Work instruction:
Of the entries that follow, how many lines hold the word "begin"? Reply with the number only.

Records supplied:
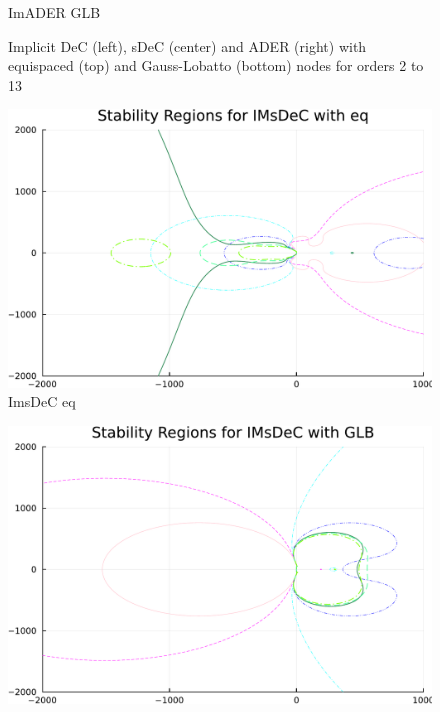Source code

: \begin{figure}
\begin{minipage}[t]{0.32\textwidth}
		ImADER GLB
	\end{minipage}
	\caption{Implicit DeC (left), sDeC (center) and ADER (right) with equispaced (top) and Gauss-Lobatto (bottom) nodes for orders 2 to 13}
	\label{fig: ODEIMDeCADER}
\end{figure}

\begin{figure}
	\centering
	\begin{minipage}[t]{0.45\textwidth}
		\centering
		\includegraphics[width=\textwidth, trim={0 0 0 22}, clip]{pdf/odepics/ImsDeC_eq_ord20-crop.pdf}\\
		ImsDeC eq
	\end{minipage}
	\begin{minipage}[t]{0.45\textwidth}
		\centering
		\includegraphics[width=\textwidth, trim={0 0 0 22}, clip]{pdf/odepics/ImsDeC_GLB_ord20-crop.pdf}\\

\end{minipage}
\end{figure}
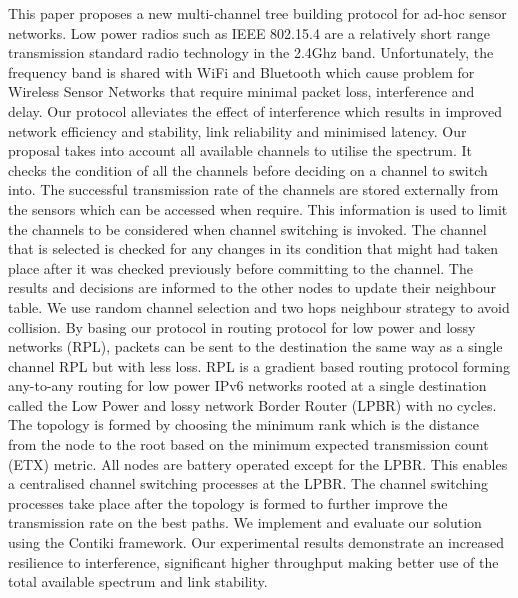 This paper proposes a new multi-channel tree building protocol for ad-hoc sensor networks. Low power radios such as IEEE 802.15.4 are a relatively short range transmission standard radio technology in the 2.4Ghz band. Unfortunately, the frequency band is shared with WiFi and Bluetooth which cause problem for Wireless Sensor Networks that require minimal packet loss, interference and delay. Our protocol alleviates the effect of interference which results in improved network efficiency and stability, link reliability and minimised latency. 
        Our proposal takes into account all available channels to utilise the spectrum. It checks the condition of all the channels before deciding on a channel to switch into. The successful transmission rate of the channels are stored externally from the sensors which can be accessed when require. This information is used to limit the channels to be considered when channel switching is invoked. The channel that is selected is checked for any changes in its condition that might had taken place after it was checked previously before committing to the channel. The results and decisions are informed to the other nodes to update their neighbour table. We use random channel selection and two hops neighbour strategy to avoid collision. 
	By basing our protocol in routing protocol for low power and lossy networks (RPL),  packets can be sent to the destination the same way as a single channel RPL but with less loss. RPL is a gradient based routing protocol forming any-to-any routing for low power IPv6 networks rooted at a single destination called the Low Power and lossy network Border Router (LPBR) with no cycles. The topology is formed by choosing the minimum rank which is the distance from the node to the root based on the minimum expected transmission count (ETX) metric. All nodes are battery operated except for the LPBR. This enables a centralised channel switching processes at the LPBR. The channel switching processes take place after the topology is formed to further improve the transmission rate on the best paths.
	We implement and evaluate our solution using the Contiki framework. Our experimental results demonstrate an increased resilience to interference, significant higher throughput making better use of the total available spectrum and link stability.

Written response:
5